TASK DESCRIPTION: The records follow. Print, word for word, the first line through the "คืออะไร ทำไมคนถึงชอบเล่น ?" line.

[Opening EXERCISE MATERIALS section]

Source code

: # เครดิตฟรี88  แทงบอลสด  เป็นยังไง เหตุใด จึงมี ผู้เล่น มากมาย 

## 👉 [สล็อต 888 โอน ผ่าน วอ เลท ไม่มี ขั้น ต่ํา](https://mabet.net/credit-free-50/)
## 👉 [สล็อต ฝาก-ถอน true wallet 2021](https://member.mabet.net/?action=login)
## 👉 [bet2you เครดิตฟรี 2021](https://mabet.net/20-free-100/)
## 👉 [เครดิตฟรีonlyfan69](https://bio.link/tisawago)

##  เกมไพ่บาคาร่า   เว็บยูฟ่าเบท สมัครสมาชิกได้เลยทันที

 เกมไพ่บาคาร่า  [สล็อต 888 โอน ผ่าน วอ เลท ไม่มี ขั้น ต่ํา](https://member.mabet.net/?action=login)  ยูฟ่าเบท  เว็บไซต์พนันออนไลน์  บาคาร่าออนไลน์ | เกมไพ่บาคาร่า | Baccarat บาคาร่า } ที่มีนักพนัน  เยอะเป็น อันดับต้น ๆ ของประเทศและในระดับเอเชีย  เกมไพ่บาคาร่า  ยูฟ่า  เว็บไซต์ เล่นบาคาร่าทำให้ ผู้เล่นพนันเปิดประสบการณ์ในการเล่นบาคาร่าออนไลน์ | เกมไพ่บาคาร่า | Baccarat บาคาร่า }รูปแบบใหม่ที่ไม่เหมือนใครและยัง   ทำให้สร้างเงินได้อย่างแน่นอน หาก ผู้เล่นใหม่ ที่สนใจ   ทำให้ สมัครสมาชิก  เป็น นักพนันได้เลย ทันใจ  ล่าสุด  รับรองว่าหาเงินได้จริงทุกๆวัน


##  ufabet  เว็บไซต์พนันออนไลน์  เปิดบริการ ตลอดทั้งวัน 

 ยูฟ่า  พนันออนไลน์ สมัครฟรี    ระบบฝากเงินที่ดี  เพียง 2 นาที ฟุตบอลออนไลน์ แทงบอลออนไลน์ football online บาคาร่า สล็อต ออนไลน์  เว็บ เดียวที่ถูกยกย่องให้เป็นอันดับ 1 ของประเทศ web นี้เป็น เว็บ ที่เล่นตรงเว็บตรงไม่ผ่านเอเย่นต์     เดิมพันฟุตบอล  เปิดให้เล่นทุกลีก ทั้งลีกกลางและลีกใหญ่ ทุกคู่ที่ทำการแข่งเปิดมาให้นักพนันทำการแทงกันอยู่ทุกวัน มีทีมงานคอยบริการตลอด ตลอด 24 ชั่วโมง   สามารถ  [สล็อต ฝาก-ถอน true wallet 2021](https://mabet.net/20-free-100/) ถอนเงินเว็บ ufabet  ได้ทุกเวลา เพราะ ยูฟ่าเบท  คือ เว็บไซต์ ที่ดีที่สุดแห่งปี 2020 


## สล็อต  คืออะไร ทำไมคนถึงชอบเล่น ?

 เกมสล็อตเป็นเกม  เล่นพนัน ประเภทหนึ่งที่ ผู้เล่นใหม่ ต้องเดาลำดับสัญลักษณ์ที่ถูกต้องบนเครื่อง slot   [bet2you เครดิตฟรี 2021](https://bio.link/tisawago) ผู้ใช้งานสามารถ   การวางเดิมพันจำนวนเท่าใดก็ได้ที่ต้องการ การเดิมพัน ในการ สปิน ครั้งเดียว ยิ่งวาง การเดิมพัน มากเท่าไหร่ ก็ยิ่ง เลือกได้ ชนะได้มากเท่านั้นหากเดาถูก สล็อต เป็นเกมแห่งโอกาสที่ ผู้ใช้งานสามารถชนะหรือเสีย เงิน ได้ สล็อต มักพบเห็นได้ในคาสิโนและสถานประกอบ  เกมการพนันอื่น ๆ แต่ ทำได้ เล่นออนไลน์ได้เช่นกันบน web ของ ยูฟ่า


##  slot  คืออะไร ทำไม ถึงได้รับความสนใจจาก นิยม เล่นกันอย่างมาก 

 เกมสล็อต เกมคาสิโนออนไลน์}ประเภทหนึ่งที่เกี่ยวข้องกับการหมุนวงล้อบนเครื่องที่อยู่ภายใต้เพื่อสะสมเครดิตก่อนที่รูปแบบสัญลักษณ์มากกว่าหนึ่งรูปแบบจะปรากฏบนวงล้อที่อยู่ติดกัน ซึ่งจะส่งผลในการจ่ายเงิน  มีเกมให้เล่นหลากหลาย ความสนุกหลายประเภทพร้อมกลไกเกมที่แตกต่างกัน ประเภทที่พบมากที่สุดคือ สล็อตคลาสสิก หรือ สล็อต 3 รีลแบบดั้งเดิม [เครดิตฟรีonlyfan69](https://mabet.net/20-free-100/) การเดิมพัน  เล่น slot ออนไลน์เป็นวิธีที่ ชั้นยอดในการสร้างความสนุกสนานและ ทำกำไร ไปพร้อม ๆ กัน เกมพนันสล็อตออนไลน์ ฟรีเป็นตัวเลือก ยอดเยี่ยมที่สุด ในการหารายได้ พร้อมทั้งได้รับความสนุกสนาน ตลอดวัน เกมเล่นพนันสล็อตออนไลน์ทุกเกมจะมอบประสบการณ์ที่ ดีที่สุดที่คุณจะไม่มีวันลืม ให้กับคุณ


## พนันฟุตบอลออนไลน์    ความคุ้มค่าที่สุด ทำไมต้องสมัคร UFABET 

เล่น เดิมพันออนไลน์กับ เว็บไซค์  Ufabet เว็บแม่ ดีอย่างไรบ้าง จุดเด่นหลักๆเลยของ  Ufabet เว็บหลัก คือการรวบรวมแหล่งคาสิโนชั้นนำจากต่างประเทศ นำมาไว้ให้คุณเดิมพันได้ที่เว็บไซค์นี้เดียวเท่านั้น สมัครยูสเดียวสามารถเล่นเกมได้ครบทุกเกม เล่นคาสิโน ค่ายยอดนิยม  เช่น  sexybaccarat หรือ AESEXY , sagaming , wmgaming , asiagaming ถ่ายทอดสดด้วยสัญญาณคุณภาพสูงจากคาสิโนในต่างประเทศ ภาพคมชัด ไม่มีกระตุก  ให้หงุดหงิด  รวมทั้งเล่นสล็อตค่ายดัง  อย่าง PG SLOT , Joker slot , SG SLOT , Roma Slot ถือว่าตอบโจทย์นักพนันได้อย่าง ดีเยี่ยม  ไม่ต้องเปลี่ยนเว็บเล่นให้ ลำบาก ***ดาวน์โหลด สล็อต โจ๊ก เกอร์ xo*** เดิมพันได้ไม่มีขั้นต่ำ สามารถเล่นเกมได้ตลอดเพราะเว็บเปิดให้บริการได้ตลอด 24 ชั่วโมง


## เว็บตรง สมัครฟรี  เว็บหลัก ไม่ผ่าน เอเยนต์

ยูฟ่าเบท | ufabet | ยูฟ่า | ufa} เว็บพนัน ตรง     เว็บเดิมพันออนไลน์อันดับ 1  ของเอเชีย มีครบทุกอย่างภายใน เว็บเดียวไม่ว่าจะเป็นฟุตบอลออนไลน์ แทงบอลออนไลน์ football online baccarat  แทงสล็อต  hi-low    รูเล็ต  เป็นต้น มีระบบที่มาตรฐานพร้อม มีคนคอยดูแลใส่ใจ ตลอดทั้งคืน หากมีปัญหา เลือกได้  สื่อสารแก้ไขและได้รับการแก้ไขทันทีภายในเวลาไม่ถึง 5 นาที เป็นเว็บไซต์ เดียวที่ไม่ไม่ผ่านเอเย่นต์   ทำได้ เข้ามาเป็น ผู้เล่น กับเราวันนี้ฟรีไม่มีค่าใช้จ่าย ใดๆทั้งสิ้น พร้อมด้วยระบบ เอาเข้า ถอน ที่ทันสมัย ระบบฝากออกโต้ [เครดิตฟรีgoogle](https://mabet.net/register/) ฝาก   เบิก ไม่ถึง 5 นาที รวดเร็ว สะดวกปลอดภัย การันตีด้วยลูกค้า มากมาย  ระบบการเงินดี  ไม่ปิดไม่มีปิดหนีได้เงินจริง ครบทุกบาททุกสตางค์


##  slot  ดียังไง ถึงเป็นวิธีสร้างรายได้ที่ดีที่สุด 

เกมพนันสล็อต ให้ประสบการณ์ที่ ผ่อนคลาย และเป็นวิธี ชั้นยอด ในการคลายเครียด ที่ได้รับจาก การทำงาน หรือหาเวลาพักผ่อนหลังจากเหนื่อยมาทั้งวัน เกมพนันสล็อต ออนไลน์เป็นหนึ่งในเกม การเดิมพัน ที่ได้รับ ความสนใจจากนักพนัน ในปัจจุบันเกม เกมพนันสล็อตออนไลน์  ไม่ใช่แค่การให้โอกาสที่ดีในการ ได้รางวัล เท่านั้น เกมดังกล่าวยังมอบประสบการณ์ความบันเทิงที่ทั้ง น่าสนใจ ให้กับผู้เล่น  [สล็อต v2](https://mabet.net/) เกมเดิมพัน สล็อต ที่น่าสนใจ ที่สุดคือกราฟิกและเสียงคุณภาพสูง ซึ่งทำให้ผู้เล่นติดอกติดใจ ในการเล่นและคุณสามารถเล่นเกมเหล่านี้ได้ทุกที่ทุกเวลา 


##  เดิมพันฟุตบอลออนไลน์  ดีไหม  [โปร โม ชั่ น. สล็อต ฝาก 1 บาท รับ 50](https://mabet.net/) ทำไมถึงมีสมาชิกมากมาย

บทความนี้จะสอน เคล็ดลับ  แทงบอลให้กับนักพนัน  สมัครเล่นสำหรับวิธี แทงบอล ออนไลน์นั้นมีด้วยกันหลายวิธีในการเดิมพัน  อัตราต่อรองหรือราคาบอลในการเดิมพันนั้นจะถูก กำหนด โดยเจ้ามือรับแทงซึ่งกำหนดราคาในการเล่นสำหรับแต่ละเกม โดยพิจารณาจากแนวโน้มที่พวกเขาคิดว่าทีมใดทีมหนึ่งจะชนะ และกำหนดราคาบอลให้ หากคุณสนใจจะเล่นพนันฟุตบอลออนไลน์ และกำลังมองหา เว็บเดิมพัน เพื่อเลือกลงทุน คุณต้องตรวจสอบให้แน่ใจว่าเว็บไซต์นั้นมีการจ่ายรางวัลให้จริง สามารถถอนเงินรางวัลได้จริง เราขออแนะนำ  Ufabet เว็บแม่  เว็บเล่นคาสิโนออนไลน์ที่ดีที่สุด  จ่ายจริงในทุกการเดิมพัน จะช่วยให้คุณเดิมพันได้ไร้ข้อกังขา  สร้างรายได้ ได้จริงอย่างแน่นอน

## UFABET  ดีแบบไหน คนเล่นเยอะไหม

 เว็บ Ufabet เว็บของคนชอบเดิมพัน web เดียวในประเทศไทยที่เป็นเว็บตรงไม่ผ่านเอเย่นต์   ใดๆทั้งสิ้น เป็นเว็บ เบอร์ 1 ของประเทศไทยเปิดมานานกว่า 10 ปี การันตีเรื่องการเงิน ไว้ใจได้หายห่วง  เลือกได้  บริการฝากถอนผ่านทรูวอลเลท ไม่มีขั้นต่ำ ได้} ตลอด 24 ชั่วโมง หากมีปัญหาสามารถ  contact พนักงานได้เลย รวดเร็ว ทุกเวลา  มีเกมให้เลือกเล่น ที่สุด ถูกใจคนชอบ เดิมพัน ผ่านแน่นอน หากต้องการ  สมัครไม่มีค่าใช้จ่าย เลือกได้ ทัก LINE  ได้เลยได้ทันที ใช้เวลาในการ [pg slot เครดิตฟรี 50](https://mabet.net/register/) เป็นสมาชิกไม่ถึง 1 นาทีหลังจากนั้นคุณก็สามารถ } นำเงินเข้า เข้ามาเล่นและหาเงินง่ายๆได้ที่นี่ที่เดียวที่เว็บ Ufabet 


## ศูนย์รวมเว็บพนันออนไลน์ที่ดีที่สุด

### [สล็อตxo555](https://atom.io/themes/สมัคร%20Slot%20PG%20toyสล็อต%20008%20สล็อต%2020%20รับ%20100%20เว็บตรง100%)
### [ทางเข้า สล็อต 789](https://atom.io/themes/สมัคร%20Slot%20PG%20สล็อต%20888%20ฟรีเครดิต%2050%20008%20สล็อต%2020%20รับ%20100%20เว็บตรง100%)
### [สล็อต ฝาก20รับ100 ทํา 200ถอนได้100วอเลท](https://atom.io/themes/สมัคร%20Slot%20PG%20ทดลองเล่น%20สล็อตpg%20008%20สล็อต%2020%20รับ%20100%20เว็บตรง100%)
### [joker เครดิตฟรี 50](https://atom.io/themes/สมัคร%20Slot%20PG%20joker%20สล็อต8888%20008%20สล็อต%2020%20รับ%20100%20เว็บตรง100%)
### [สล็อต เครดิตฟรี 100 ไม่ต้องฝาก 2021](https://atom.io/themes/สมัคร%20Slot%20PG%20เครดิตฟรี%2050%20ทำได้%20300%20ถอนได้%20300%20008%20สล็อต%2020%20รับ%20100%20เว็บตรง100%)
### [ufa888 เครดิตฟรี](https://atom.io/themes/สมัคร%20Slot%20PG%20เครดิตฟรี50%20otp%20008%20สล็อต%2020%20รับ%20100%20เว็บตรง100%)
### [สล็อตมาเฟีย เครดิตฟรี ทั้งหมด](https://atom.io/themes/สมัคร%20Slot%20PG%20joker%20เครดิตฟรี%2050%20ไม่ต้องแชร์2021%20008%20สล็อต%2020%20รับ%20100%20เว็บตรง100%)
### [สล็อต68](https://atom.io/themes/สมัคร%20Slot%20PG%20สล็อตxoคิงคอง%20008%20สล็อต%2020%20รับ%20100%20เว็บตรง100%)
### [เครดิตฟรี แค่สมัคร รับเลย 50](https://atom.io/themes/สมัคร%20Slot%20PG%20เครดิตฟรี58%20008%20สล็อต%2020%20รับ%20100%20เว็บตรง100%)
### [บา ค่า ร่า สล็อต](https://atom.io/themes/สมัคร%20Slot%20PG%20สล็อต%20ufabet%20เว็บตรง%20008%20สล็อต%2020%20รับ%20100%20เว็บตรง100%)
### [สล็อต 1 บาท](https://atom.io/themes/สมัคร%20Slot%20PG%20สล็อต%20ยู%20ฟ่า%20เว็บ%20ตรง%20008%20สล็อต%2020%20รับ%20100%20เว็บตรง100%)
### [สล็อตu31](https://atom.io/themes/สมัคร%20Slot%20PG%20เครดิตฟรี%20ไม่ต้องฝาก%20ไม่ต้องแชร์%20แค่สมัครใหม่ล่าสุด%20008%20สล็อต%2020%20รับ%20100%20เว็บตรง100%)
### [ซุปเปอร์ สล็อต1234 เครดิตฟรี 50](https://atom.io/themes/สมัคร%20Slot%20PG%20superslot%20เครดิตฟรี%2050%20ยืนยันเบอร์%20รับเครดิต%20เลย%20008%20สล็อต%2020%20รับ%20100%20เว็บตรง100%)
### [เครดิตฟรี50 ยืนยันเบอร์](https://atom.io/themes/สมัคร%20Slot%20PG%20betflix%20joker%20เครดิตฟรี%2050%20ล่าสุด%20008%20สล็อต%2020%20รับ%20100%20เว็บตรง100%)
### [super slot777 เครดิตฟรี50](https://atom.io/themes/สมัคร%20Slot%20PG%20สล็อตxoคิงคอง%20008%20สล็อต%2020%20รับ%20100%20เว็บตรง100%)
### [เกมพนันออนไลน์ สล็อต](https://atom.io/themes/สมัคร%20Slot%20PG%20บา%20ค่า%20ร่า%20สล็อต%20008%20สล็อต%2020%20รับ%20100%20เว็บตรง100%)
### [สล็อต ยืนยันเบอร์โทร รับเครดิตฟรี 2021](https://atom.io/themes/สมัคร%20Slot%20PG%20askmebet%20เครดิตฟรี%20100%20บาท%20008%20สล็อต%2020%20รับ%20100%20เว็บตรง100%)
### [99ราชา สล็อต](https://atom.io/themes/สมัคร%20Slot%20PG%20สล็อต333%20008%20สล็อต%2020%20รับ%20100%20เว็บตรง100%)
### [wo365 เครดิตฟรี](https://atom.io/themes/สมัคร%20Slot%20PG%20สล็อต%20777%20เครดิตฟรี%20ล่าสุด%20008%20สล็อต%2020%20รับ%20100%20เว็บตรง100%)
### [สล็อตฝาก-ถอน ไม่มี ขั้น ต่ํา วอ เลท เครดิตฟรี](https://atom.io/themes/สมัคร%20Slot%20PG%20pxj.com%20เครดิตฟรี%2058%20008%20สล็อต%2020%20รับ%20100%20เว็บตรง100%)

[Closing EXERCISE MATERIALS section]

RESULT FOR THIS EXERCISE:
Source code

: # เครดิตฟรี88  แทงบอลสด  เป็นยังไง เหตุใด จึงมี ผู้เล่น มากมาย 

## 👉 [สล็อต 888 โอน ผ่าน วอ เลท ไม่มี ขั้น ต่ํา](https://mabet.net/credit-free-50/)
## 👉 [สล็อต ฝาก-ถอน true wallet 2021](https://member.mabet.net/?action=login)
## 👉 [bet2you เครดิตฟรี 2021](https://mabet.net/20-free-100/)
## 👉 [เครดิตฟรีonlyfan69](https://bio.link/tisawago)

##  เกมไพ่บาคาร่า   เว็บยูฟ่าเบท สมัครสมาชิกได้เลยทันที

 เกมไพ่บาคาร่า  [สล็อต 888 โอน ผ่าน วอ เลท ไม่มี ขั้น ต่ํา](https://member.mabet.net/?action=login)  ยูฟ่าเบท  เว็บไซต์พนันออนไลน์  บาคาร่าออนไลน์ | เกมไพ่บาคาร่า | Baccarat บาคาร่า } ที่มีนักพนัน  เยอะเป็น อันดับต้น ๆ ของประเทศและในระดับเอเชีย  เกมไพ่บาคาร่า  ยูฟ่า  เว็บไซต์ เล่นบาคาร่าทำให้ ผู้เล่นพนันเปิดประสบการณ์ในการเล่นบาคาร่าออนไลน์ | เกมไพ่บาคาร่า | Baccarat บาคาร่า }รูปแบบใหม่ที่ไม่เหมือนใครและยัง   ทำให้สร้างเงินได้อย่างแน่นอน หาก ผู้เล่นใหม่ ที่สนใจ   ทำให้ สมัครสมาชิก  เป็น นักพนันได้เลย ทันใจ  ล่าสุด  รับรองว่าหาเงินได้จริงทุกๆวัน


##  ufabet  เว็บไซต์พนันออนไลน์  เปิดบริการ ตลอดทั้งวัน 

 ยูฟ่า  พนันออนไลน์ สมัครฟรี    ระบบฝากเงินที่ดี  เพียง 2 นาที ฟุตบอลออนไลน์ แทงบอลออนไลน์ football online บาคาร่า สล็อต ออนไลน์  เว็บ เดียวที่ถูกยกย่องให้เป็นอันดับ 1 ของประเทศ web นี้เป็น เว็บ ที่เล่นตรงเว็บตรงไม่ผ่านเอเย่นต์     เดิมพันฟุตบอล  เปิดให้เล่นทุกลีก ทั้งลีกกลางและลีกใหญ่ ทุกคู่ที่ทำการแข่งเปิดมาให้นักพนันทำการแทงกันอยู่ทุกวัน มีทีมงานคอยบริการตลอด ตลอด 24 ชั่วโมง   สามารถ  [สล็อต ฝาก-ถอน true wallet 2021](https://mabet.net/20-free-100/) ถอนเงินเว็บ ufabet  ได้ทุกเวลา เพราะ ยูฟ่าเบท  คือ เว็บไซต์ ที่ดีที่สุดแห่งปี 2020 


## สล็อต  คืออะไร ทำไมคนถึงชอบเล่น ?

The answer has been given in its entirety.